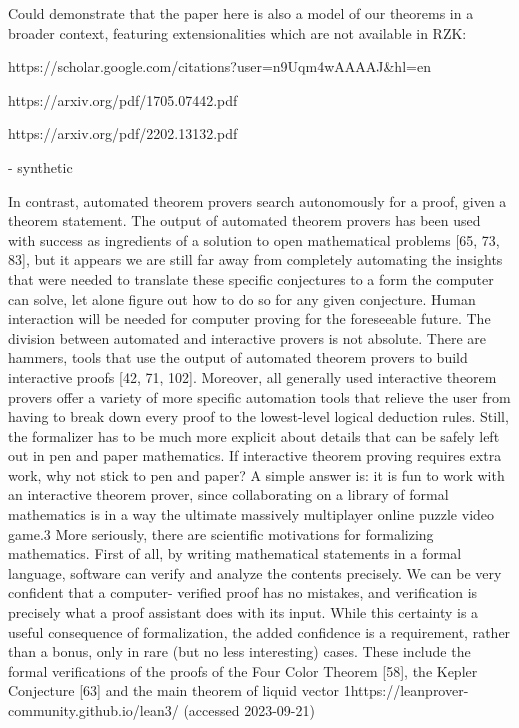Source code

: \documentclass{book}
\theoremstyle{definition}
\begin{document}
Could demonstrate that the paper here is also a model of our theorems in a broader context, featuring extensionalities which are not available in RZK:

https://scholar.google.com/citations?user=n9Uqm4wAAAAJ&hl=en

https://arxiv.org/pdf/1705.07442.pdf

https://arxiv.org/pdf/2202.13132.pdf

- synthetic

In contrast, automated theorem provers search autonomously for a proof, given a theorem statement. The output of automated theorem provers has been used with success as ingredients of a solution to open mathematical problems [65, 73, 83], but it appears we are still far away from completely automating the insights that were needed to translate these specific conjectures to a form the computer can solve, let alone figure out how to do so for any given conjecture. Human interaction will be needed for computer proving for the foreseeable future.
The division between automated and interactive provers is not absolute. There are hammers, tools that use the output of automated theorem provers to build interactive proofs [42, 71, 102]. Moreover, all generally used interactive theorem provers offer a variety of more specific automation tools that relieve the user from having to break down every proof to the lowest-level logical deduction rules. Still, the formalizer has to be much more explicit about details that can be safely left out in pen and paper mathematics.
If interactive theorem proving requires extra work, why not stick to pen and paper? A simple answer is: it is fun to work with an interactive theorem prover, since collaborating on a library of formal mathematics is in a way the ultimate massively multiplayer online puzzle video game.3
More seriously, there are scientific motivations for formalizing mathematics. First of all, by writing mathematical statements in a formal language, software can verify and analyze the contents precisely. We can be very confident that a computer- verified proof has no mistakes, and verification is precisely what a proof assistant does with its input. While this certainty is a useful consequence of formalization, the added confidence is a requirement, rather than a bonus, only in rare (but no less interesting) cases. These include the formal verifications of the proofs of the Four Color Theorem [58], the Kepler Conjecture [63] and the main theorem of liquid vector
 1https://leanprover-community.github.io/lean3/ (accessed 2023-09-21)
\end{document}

━━━━━━━━━━

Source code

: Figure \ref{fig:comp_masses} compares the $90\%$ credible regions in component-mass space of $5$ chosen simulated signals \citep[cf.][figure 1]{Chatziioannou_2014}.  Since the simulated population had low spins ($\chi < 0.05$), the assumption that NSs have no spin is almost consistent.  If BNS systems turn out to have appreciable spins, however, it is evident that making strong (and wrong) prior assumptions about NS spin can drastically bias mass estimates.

━━━━━━━━━━

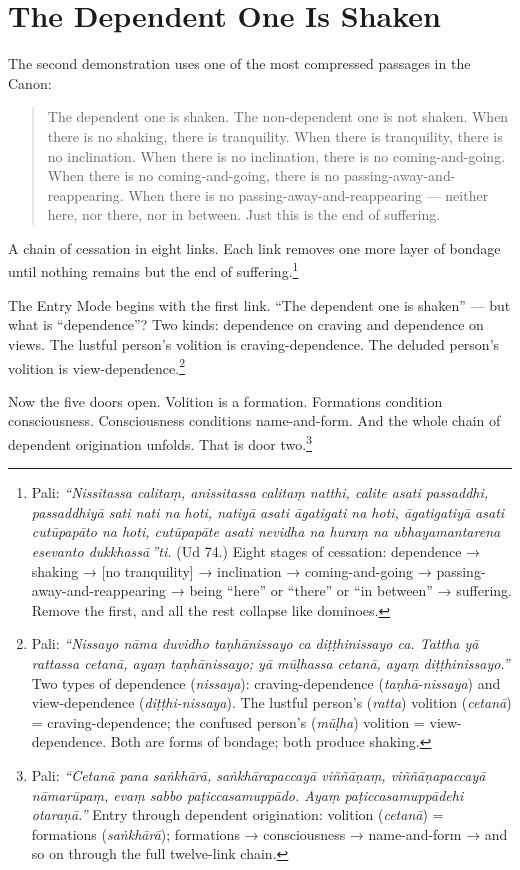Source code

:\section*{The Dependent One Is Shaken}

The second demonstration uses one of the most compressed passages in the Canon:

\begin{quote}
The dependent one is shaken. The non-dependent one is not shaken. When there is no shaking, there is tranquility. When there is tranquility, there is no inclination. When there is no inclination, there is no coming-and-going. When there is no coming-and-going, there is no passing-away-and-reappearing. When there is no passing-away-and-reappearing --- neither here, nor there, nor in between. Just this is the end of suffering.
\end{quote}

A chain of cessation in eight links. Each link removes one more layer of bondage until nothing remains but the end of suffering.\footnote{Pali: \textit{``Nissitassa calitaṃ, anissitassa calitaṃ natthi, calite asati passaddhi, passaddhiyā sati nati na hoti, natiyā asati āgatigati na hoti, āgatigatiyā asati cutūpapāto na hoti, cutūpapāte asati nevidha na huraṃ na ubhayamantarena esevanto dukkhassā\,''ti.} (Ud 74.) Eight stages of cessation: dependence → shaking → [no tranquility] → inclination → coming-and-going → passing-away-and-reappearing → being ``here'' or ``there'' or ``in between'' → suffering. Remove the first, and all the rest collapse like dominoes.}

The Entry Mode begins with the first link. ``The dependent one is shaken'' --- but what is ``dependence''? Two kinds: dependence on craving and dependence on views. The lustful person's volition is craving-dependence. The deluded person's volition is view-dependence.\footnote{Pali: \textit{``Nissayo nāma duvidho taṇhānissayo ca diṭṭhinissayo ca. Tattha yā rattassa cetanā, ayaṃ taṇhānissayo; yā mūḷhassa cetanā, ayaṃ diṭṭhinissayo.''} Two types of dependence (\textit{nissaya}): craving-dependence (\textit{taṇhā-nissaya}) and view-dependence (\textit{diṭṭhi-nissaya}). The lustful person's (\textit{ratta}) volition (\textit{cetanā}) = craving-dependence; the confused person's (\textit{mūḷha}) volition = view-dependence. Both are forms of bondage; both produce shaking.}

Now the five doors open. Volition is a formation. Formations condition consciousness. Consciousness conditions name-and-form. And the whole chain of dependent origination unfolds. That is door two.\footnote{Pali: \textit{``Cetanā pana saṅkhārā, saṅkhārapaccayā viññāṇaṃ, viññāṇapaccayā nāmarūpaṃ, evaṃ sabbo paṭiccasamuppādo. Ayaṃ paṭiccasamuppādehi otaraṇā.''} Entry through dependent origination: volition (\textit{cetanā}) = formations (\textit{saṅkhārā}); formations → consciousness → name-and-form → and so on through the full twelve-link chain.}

━━━━━━━━━━

WHAT THIS TASK INVOLVES
Copy verbatim, from the listing above, each line from the one containing "Could demonstrate that" down to the one containing "https://arxiv.org/pdf/1705.07442.pdf", inclusive.

RESULT OF THE TASK
Could demonstrate that the paper here is also a model of our theorems in a broader context, featuring extensionalities which are not available in RZK:

https://scholar.google.com/citations?user=n9Uqm4wAAAAJ&hl=en

https://arxiv.org/pdf/1705.07442.pdf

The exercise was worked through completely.